Let us (for a moment) work instead with the standard circulant matrix $$ D(x)=\sum_{k=0}^{p-1} (x+k)^{p-1} P^k, $$ where $$ P=\begin{pmatrix} 0 & 1 & 0 & \dots & 0\\ 0 & 0 & 1 & \dots & 0\\ \vdots &\vdots &\vdots &\ddots&\vdots\\ 0 & 0 & 0 & \dots & 1\\ 1 & 0 & 0 & \dots & 0\\ \end{pmatrix} $$ is the permutation matrix. Note that $\det P=1$.
By re-ordering the columns we see that $\det C(x)=(-1)^{\frac{p-1}{2}}\det D(x)$.
By considering $D(x)P$ we see that $\det D(x+1)=\det D(x)$. The same is then true for $C(x)$, and by repeating the argument we have that $$\det C(x+k)=\det C(x)\ \ \text{ for } k=0,1,\dots,p-1. \tag{*}$$
You have already proved that $$ \det C(x) = -1+\phi(x^p) $$ where $\phi(t)\in\mathbb{F}_p[t]$ is of degree at most $(p-1)$.

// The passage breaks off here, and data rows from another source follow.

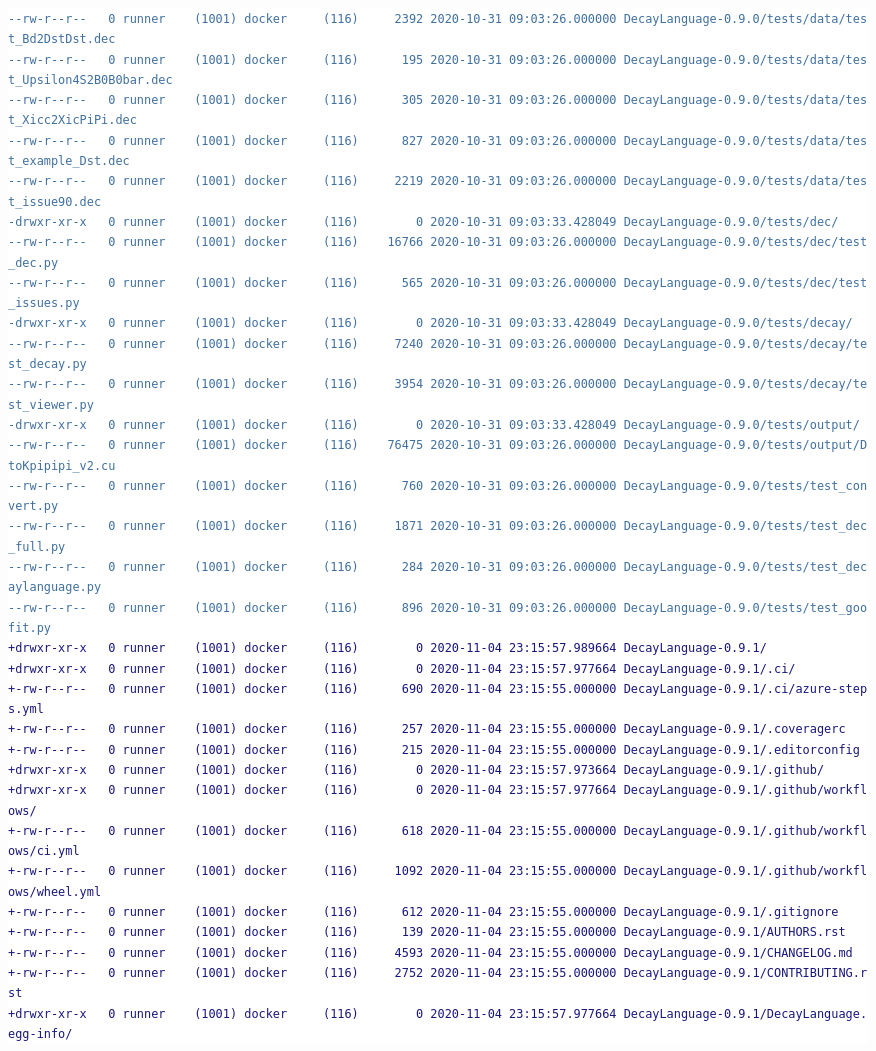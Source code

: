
 ```diff
--rw-r--r--   0 runner    (1001) docker     (116)     2392 2020-10-31 09:03:26.000000 DecayLanguage-0.9.0/tests/data/test_Bd2DstDst.dec
--rw-r--r--   0 runner    (1001) docker     (116)      195 2020-10-31 09:03:26.000000 DecayLanguage-0.9.0/tests/data/test_Upsilon4S2B0B0bar.dec
--rw-r--r--   0 runner    (1001) docker     (116)      305 2020-10-31 09:03:26.000000 DecayLanguage-0.9.0/tests/data/test_Xicc2XicPiPi.dec
--rw-r--r--   0 runner    (1001) docker     (116)      827 2020-10-31 09:03:26.000000 DecayLanguage-0.9.0/tests/data/test_example_Dst.dec
--rw-r--r--   0 runner    (1001) docker     (116)     2219 2020-10-31 09:03:26.000000 DecayLanguage-0.9.0/tests/data/test_issue90.dec
-drwxr-xr-x   0 runner    (1001) docker     (116)        0 2020-10-31 09:03:33.428049 DecayLanguage-0.9.0/tests/dec/
--rw-r--r--   0 runner    (1001) docker     (116)    16766 2020-10-31 09:03:26.000000 DecayLanguage-0.9.0/tests/dec/test_dec.py
--rw-r--r--   0 runner    (1001) docker     (116)      565 2020-10-31 09:03:26.000000 DecayLanguage-0.9.0/tests/dec/test_issues.py
-drwxr-xr-x   0 runner    (1001) docker     (116)        0 2020-10-31 09:03:33.428049 DecayLanguage-0.9.0/tests/decay/
--rw-r--r--   0 runner    (1001) docker     (116)     7240 2020-10-31 09:03:26.000000 DecayLanguage-0.9.0/tests/decay/test_decay.py
--rw-r--r--   0 runner    (1001) docker     (116)     3954 2020-10-31 09:03:26.000000 DecayLanguage-0.9.0/tests/decay/test_viewer.py
-drwxr-xr-x   0 runner    (1001) docker     (116)        0 2020-10-31 09:03:33.428049 DecayLanguage-0.9.0/tests/output/
--rw-r--r--   0 runner    (1001) docker     (116)    76475 2020-10-31 09:03:26.000000 DecayLanguage-0.9.0/tests/output/DtoKpipipi_v2.cu
--rw-r--r--   0 runner    (1001) docker     (116)      760 2020-10-31 09:03:26.000000 DecayLanguage-0.9.0/tests/test_convert.py
--rw-r--r--   0 runner    (1001) docker     (116)     1871 2020-10-31 09:03:26.000000 DecayLanguage-0.9.0/tests/test_dec_full.py
--rw-r--r--   0 runner    (1001) docker     (116)      284 2020-10-31 09:03:26.000000 DecayLanguage-0.9.0/tests/test_decaylanguage.py
--rw-r--r--   0 runner    (1001) docker     (116)      896 2020-10-31 09:03:26.000000 DecayLanguage-0.9.0/tests/test_goofit.py
+drwxr-xr-x   0 runner    (1001) docker     (116)        0 2020-11-04 23:15:57.989664 DecayLanguage-0.9.1/
+drwxr-xr-x   0 runner    (1001) docker     (116)        0 2020-11-04 23:15:57.977664 DecayLanguage-0.9.1/.ci/
+-rw-r--r--   0 runner    (1001) docker     (116)      690 2020-11-04 23:15:55.000000 DecayLanguage-0.9.1/.ci/azure-steps.yml
+-rw-r--r--   0 runner    (1001) docker     (116)      257 2020-11-04 23:15:55.000000 DecayLanguage-0.9.1/.coveragerc
+-rw-r--r--   0 runner    (1001) docker     (116)      215 2020-11-04 23:15:55.000000 DecayLanguage-0.9.1/.editorconfig
+drwxr-xr-x   0 runner    (1001) docker     (116)        0 2020-11-04 23:15:57.973664 DecayLanguage-0.9.1/.github/
+drwxr-xr-x   0 runner    (1001) docker     (116)        0 2020-11-04 23:15:57.977664 DecayLanguage-0.9.1/.github/workflows/
+-rw-r--r--   0 runner    (1001) docker     (116)      618 2020-11-04 23:15:55.000000 DecayLanguage-0.9.1/.github/workflows/ci.yml
+-rw-r--r--   0 runner    (1001) docker     (116)     1092 2020-11-04 23:15:55.000000 DecayLanguage-0.9.1/.github/workflows/wheel.yml
+-rw-r--r--   0 runner    (1001) docker     (116)      612 2020-11-04 23:15:55.000000 DecayLanguage-0.9.1/.gitignore
+-rw-r--r--   0 runner    (1001) docker     (116)      139 2020-11-04 23:15:55.000000 DecayLanguage-0.9.1/AUTHORS.rst
+-rw-r--r--   0 runner    (1001) docker     (116)     4593 2020-11-04 23:15:55.000000 DecayLanguage-0.9.1/CHANGELOG.md
+-rw-r--r--   0 runner    (1001) docker     (116)     2752 2020-11-04 23:15:55.000000 DecayLanguage-0.9.1/CONTRIBUTING.rst
+drwxr-xr-x   0 runner    (1001) docker     (116)        0 2020-11-04 23:15:57.977664 DecayLanguage-0.9.1/DecayLanguage.egg-info/
```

You also have $$\phi(0)=0$$ and so by (*) we will get $$\phi(k)=0\ \ \text{ for } k=0,1,\dots,p-1. $$
We therefore have that $\phi(t)$ is a multiple of the polynomial $$\prod_{k\in\mathbb{F}_p}(t-k)=t^p-t.$$ But as the degree of $\phi$ is at most $p-1$ this multiple must be $0$.
Hence $$\det C(x)=-1$$ as required.